-- Record excerpts follows --

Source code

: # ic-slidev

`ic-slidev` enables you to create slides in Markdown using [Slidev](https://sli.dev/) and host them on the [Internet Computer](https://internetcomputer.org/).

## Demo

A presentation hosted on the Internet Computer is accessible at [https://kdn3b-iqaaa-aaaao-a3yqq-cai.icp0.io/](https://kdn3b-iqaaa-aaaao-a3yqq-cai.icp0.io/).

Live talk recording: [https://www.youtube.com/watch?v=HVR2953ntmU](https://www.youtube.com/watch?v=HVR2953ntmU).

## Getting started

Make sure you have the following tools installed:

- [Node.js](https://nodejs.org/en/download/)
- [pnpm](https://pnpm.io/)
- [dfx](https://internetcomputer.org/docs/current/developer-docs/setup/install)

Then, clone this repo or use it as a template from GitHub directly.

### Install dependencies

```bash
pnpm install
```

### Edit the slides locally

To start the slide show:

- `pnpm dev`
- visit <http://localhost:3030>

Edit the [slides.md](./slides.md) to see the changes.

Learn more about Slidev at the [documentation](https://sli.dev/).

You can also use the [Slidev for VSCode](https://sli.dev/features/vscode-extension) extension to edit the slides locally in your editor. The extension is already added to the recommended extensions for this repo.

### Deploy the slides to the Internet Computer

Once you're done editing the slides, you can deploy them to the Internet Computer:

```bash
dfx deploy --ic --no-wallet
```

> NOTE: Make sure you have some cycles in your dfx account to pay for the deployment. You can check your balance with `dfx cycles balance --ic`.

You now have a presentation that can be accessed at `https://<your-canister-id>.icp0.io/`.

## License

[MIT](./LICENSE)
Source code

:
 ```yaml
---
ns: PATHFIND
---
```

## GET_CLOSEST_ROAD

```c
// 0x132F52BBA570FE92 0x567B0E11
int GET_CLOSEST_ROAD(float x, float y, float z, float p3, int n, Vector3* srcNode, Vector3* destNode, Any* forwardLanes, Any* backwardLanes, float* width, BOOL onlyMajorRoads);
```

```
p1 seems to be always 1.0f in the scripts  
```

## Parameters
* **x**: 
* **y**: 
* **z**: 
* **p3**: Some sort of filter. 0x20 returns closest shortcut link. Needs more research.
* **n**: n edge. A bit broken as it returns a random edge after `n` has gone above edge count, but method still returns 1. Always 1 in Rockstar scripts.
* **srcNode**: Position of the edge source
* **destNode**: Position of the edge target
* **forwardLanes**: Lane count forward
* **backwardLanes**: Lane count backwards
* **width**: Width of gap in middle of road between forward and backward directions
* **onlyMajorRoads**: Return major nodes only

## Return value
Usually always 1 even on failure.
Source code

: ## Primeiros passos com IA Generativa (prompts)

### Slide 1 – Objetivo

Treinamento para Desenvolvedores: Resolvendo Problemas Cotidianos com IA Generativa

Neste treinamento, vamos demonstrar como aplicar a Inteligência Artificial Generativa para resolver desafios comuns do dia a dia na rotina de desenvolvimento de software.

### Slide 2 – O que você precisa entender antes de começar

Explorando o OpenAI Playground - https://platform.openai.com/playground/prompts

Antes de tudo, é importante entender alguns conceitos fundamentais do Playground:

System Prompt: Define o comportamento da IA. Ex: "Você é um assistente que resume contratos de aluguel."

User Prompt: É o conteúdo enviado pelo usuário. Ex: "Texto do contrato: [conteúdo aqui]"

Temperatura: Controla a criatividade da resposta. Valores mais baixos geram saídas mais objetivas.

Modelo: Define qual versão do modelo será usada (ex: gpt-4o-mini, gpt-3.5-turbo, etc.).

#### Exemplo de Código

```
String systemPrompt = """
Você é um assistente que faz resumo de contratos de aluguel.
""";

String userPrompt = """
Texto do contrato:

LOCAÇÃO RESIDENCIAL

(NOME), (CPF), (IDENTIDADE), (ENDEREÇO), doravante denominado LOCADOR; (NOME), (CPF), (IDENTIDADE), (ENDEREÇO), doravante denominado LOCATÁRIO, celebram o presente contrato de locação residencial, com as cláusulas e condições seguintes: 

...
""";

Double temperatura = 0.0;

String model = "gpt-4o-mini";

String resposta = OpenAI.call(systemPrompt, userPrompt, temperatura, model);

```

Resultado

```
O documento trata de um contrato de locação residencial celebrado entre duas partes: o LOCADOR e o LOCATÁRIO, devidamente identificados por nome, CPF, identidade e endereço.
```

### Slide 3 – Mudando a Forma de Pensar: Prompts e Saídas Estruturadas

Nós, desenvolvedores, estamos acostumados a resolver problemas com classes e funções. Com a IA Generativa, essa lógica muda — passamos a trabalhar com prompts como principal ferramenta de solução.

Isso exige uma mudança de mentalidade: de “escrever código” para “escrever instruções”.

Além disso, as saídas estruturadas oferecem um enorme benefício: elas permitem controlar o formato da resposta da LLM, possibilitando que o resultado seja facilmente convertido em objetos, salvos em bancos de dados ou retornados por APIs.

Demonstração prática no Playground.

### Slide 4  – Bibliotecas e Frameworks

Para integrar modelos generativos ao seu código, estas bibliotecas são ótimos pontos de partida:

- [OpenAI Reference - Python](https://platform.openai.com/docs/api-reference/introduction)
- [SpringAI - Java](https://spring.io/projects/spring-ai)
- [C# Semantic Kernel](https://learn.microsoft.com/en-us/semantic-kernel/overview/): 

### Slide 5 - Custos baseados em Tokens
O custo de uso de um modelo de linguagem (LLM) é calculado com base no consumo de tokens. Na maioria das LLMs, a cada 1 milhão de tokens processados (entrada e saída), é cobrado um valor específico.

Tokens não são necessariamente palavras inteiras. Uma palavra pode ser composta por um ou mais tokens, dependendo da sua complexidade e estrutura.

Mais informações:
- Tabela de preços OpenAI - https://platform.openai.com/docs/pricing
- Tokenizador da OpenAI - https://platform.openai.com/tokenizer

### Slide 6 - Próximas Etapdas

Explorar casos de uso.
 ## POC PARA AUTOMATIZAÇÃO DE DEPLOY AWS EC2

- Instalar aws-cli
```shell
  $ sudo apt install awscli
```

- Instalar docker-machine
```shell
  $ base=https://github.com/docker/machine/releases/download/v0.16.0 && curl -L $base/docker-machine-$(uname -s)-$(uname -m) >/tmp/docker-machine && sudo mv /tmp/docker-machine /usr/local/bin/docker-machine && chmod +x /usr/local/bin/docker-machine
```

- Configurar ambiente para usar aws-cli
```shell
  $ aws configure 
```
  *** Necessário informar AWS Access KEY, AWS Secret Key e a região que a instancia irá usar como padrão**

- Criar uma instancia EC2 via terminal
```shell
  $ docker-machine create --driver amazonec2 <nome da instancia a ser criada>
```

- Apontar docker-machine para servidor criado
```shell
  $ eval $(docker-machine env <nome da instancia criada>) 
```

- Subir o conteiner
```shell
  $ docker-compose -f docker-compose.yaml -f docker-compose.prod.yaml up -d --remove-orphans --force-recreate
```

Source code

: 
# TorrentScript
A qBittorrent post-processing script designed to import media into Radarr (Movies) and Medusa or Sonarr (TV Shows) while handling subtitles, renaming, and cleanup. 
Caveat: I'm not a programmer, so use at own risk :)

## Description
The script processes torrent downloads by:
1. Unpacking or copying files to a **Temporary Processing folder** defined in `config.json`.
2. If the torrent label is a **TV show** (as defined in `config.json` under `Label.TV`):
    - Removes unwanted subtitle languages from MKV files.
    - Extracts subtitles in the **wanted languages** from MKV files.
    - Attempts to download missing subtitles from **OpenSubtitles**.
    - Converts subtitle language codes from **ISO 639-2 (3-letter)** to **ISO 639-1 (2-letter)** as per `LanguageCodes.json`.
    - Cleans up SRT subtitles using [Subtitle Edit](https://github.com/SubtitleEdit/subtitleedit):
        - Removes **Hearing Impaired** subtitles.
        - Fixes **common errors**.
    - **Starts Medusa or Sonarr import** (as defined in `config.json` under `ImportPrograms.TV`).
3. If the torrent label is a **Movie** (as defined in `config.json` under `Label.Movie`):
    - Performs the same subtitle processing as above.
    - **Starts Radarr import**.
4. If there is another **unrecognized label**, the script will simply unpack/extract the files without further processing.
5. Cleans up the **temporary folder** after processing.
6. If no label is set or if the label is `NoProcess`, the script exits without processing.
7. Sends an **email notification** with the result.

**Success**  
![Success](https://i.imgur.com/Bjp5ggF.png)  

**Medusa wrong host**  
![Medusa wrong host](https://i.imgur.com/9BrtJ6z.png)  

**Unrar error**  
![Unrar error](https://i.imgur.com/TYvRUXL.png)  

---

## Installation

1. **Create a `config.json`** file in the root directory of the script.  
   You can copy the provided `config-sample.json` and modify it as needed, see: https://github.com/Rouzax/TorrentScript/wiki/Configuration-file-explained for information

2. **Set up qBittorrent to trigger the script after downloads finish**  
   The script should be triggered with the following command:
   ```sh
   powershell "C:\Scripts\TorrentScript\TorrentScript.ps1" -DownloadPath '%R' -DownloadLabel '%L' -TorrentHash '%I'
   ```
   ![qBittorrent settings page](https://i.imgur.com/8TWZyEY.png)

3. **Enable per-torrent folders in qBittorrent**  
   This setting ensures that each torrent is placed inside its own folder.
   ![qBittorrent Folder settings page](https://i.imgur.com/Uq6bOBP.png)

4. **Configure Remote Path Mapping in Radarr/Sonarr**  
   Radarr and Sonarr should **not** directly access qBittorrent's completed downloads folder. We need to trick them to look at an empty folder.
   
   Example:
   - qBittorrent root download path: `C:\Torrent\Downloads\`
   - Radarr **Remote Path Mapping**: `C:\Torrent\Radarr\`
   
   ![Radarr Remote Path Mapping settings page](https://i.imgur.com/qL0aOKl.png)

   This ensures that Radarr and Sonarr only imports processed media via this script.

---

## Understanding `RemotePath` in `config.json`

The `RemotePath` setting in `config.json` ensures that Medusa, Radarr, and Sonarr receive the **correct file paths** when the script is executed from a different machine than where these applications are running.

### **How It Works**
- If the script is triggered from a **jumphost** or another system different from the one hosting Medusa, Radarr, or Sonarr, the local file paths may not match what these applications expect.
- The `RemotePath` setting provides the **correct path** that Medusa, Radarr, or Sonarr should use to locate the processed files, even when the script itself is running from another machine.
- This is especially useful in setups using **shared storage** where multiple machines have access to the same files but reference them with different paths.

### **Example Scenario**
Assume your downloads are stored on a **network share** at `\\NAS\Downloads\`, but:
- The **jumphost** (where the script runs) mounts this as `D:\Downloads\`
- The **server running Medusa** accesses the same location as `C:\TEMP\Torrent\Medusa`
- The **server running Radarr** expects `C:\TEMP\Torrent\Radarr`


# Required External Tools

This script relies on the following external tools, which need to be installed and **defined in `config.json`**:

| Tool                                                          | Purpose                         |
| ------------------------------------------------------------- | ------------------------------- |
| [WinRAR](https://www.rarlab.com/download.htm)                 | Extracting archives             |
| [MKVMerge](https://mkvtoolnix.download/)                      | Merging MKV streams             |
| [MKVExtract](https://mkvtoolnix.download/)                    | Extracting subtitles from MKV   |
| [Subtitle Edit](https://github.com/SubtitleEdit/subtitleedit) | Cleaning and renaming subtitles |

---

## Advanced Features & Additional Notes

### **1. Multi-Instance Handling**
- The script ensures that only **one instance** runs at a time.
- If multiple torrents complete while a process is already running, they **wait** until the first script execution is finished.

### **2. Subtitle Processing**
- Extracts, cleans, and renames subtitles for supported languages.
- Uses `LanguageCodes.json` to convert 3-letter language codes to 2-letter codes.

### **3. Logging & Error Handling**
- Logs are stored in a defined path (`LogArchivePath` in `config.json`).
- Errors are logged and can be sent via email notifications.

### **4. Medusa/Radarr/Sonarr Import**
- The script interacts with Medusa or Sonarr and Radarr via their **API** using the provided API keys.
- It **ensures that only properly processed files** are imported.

-- Record excerpts concluded --

### Exercise
From the line holding "## Advanced Features & Additional Notes" to the line holding "### **4. Medusa/Radarr/Sonarr Import**", inclusive, restate each line above exactly as written.

### The answer
## Advanced Features & Additional Notes

### **1. Multi-Instance Handling**
- The script ensures that only **one instance** runs at a time.
- If multiple torrents complete while a process is already running, they **wait** until the first script execution is finished.

### **2. Subtitle Processing**
- Extracts, cleans, and renames subtitles for supported languages.
- Uses `LanguageCodes.json` to convert 3-letter language codes to 2-letter codes.

### **3. Logging & Error Handling**
- Logs are stored in a defined path (`LogArchivePath` in `config.json`).
- Errors are logged and can be sent via email notifications.

### **4. Medusa/Radarr/Sonarr Import**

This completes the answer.